Work to be completed >> Whenever a line below holds the word "guide", copy that line.

(Dataset entries)
== Segment start ==

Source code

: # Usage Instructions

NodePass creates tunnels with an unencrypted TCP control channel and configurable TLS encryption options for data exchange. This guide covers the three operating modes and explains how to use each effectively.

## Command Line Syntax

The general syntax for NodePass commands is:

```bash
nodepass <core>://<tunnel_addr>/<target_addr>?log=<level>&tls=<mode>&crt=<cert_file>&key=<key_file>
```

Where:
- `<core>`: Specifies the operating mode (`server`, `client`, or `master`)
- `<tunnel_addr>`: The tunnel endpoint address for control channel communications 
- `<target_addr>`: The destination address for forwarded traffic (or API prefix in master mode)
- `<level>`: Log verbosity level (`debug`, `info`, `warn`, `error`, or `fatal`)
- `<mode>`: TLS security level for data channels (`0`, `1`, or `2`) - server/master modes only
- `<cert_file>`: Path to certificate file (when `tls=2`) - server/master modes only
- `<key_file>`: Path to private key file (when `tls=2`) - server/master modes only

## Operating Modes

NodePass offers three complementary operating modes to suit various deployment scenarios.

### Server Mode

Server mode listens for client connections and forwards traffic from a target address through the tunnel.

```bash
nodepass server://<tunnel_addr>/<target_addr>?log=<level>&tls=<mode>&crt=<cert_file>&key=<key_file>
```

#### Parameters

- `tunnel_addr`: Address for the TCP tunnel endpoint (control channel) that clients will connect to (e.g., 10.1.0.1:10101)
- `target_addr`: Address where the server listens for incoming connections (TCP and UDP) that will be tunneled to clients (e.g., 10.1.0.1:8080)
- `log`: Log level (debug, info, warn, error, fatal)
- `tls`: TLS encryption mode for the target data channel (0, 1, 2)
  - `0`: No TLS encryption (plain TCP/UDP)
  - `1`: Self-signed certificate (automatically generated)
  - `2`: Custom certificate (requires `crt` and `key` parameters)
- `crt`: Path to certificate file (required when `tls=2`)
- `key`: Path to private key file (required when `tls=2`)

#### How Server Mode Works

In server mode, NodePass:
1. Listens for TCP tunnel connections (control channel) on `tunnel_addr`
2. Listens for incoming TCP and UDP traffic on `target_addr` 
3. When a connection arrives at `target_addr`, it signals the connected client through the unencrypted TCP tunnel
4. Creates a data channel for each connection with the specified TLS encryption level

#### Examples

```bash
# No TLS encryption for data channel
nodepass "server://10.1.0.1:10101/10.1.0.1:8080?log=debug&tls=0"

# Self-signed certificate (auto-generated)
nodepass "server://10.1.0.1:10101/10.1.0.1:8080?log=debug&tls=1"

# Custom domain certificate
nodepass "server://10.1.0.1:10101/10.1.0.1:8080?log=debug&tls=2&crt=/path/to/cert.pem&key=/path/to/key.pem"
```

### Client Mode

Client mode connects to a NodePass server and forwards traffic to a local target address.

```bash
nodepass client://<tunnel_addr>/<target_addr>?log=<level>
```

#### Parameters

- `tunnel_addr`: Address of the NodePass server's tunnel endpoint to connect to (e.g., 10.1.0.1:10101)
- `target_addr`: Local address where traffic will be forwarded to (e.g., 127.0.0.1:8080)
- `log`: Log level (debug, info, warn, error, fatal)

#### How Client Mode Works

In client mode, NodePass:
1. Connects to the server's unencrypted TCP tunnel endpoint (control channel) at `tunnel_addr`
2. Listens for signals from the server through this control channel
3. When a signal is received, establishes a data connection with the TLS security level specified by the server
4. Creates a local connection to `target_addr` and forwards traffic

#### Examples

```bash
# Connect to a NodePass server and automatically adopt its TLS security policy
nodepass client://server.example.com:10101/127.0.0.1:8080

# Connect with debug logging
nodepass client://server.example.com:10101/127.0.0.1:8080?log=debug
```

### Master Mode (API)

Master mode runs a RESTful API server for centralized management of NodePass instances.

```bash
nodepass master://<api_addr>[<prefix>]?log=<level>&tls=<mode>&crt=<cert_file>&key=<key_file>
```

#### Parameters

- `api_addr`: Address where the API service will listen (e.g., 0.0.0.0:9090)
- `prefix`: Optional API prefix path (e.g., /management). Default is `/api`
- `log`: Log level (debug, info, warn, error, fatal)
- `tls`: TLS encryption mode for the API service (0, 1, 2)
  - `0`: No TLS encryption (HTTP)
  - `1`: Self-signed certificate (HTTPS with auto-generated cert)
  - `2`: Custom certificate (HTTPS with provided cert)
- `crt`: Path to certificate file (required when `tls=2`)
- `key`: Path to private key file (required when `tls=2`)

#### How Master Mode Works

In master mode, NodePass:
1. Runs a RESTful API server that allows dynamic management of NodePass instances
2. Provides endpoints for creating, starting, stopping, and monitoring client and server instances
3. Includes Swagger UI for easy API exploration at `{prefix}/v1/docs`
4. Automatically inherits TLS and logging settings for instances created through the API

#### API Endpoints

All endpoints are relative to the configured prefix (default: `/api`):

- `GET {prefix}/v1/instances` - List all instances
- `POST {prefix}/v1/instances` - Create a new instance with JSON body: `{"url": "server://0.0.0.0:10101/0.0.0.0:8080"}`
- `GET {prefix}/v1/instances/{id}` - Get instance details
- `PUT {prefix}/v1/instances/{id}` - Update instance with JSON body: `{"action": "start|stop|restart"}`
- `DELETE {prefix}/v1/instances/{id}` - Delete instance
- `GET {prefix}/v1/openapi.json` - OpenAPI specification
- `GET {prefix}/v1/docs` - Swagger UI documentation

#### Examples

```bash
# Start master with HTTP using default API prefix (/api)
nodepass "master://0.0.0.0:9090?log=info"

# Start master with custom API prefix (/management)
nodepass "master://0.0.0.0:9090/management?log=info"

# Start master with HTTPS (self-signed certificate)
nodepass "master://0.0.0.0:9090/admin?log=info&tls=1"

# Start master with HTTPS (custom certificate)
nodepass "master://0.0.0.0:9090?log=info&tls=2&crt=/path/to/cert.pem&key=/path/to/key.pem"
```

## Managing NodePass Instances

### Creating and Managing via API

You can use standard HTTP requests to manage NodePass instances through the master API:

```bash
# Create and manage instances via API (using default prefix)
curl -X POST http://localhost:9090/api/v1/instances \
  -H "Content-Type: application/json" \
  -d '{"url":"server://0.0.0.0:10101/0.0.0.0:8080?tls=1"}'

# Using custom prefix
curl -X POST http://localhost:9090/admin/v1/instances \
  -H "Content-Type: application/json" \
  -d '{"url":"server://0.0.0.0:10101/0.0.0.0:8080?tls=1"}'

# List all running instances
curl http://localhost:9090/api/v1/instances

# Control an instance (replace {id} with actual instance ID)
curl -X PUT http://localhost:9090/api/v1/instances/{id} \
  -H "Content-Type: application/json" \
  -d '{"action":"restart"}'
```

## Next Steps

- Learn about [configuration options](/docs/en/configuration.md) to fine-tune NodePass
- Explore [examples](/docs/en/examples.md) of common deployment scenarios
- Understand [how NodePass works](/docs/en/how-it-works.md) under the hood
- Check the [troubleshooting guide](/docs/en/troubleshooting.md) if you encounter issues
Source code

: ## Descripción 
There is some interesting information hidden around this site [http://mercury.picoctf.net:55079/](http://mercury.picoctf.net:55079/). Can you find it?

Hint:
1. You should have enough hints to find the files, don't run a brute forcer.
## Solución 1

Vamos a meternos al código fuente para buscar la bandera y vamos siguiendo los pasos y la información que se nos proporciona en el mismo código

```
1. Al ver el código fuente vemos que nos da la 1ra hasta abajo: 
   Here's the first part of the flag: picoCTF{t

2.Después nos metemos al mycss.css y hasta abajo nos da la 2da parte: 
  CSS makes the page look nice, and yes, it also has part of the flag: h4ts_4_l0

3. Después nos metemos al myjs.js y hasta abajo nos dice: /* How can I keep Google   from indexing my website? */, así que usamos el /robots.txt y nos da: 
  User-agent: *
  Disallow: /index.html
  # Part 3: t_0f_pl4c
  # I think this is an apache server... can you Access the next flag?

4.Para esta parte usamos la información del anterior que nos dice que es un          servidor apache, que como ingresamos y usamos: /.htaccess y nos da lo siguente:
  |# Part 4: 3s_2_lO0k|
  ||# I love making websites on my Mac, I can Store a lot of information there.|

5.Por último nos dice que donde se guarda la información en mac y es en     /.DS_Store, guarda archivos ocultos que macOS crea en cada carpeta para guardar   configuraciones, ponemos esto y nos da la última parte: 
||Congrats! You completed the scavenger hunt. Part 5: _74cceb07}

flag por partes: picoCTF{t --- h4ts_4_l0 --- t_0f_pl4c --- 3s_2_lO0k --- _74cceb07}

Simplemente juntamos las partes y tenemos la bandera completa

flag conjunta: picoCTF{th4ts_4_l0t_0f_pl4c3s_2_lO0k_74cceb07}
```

== Segment end ==
== Segment start ==

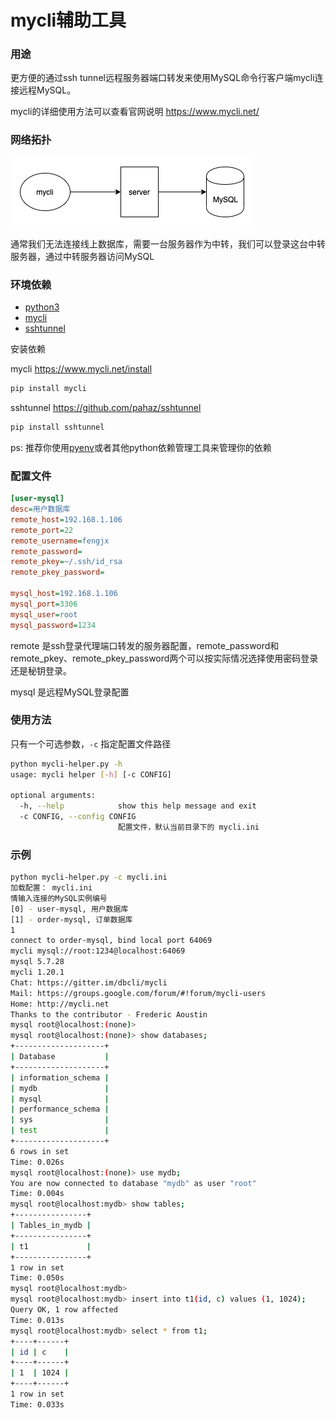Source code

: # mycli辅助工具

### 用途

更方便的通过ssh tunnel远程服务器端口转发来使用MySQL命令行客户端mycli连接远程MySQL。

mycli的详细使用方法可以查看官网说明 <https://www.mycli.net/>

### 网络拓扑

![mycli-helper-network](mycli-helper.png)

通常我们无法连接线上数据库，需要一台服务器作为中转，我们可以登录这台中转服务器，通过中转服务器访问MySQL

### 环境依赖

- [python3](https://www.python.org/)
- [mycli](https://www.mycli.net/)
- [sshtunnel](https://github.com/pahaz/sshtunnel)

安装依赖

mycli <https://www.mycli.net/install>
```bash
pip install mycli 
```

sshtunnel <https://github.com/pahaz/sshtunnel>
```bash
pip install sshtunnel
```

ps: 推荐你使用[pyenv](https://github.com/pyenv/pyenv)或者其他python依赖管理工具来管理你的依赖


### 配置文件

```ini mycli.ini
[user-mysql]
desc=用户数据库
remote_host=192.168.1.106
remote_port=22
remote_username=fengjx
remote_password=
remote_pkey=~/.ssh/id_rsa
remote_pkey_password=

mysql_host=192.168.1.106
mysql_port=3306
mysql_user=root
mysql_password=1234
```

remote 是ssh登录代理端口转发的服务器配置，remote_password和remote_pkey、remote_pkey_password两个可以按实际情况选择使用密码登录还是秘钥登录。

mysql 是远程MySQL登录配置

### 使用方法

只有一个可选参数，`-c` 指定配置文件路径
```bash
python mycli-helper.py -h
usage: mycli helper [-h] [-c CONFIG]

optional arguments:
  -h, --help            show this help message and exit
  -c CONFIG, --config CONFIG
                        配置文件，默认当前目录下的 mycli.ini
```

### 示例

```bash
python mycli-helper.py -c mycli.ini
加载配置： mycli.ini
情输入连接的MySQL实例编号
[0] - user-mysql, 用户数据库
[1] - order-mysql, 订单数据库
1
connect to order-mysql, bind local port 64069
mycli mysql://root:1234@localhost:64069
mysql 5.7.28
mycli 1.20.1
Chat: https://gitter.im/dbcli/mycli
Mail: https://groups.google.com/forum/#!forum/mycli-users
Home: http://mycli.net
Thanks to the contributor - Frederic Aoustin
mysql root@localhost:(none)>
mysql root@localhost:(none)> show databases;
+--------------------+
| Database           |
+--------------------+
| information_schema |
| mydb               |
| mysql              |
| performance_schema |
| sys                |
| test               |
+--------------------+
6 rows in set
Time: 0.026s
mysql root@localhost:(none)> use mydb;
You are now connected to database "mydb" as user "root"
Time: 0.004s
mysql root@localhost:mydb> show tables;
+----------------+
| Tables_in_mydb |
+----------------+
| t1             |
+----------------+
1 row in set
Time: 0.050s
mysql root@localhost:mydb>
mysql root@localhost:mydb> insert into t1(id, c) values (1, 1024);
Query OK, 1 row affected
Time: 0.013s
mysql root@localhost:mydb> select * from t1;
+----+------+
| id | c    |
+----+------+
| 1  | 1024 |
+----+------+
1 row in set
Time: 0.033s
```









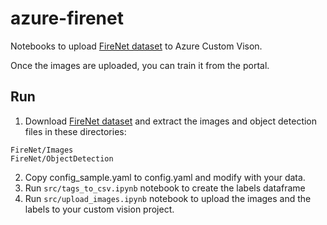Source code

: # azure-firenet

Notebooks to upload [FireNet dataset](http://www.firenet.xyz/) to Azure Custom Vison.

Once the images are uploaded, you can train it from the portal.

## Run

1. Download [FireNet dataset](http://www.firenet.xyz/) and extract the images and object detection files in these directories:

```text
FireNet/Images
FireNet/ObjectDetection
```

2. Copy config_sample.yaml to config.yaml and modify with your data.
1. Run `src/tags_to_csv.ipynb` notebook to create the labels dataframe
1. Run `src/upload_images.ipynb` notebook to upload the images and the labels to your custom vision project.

== Segment end ==
== Segment start ==

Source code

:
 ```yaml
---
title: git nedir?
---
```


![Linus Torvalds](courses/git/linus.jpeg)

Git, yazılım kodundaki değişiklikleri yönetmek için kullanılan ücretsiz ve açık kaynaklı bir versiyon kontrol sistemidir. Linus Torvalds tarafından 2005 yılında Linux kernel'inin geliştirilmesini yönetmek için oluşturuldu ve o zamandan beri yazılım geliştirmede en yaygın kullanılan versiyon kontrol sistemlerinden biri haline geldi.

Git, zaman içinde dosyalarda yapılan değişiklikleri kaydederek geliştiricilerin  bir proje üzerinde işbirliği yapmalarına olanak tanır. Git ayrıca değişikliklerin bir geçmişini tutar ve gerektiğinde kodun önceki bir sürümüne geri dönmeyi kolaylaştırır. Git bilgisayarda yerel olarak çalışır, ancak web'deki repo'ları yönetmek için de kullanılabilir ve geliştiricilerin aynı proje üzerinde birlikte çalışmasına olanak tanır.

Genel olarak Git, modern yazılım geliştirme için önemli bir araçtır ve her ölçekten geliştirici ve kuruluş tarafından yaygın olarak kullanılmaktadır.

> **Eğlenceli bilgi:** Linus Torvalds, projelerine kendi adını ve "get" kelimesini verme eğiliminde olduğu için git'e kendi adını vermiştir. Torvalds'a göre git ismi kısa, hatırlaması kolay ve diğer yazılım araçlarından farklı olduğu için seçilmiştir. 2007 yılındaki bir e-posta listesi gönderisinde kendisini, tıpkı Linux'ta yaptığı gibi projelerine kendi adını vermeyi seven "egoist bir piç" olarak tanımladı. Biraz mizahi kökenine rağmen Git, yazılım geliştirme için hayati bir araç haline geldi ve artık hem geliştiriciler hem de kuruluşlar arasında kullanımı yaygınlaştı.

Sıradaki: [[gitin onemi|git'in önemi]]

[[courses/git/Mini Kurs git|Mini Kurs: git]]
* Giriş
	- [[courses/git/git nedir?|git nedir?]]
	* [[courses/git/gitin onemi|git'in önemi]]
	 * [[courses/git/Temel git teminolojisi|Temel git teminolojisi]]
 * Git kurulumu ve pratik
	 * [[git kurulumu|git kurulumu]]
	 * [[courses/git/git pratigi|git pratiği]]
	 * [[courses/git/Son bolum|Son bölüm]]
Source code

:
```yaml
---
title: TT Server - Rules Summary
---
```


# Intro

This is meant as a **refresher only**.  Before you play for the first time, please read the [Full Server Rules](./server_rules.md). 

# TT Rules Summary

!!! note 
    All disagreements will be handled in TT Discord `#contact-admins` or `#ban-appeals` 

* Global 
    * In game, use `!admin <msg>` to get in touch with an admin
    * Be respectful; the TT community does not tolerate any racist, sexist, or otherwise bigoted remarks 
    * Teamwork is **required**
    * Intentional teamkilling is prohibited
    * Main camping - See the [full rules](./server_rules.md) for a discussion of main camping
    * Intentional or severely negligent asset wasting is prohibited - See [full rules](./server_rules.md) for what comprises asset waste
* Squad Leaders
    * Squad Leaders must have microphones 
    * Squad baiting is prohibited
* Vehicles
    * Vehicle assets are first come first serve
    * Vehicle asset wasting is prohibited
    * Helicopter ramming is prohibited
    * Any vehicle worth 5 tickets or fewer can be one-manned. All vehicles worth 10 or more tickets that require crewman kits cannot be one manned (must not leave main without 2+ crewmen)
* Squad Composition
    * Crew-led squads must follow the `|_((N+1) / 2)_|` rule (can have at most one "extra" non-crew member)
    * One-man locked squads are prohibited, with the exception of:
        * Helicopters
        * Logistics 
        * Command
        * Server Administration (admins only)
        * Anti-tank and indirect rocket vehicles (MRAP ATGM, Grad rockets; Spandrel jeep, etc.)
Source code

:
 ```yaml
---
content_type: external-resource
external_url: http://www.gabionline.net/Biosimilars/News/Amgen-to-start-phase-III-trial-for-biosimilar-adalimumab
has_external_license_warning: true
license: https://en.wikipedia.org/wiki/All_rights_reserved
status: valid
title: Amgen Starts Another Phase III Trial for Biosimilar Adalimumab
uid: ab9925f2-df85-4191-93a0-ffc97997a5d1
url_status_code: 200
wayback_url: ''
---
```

== Segment end ==

Answer space >>
NodePass creates tunnels with an unencrypted TCP control channel and configurable TLS encryption options for data exchange. This guide covers the three operating modes and explains how to use each effectively.
- Check the [troubleshooting guide](/docs/en/troubleshooting.md) if you encounter issues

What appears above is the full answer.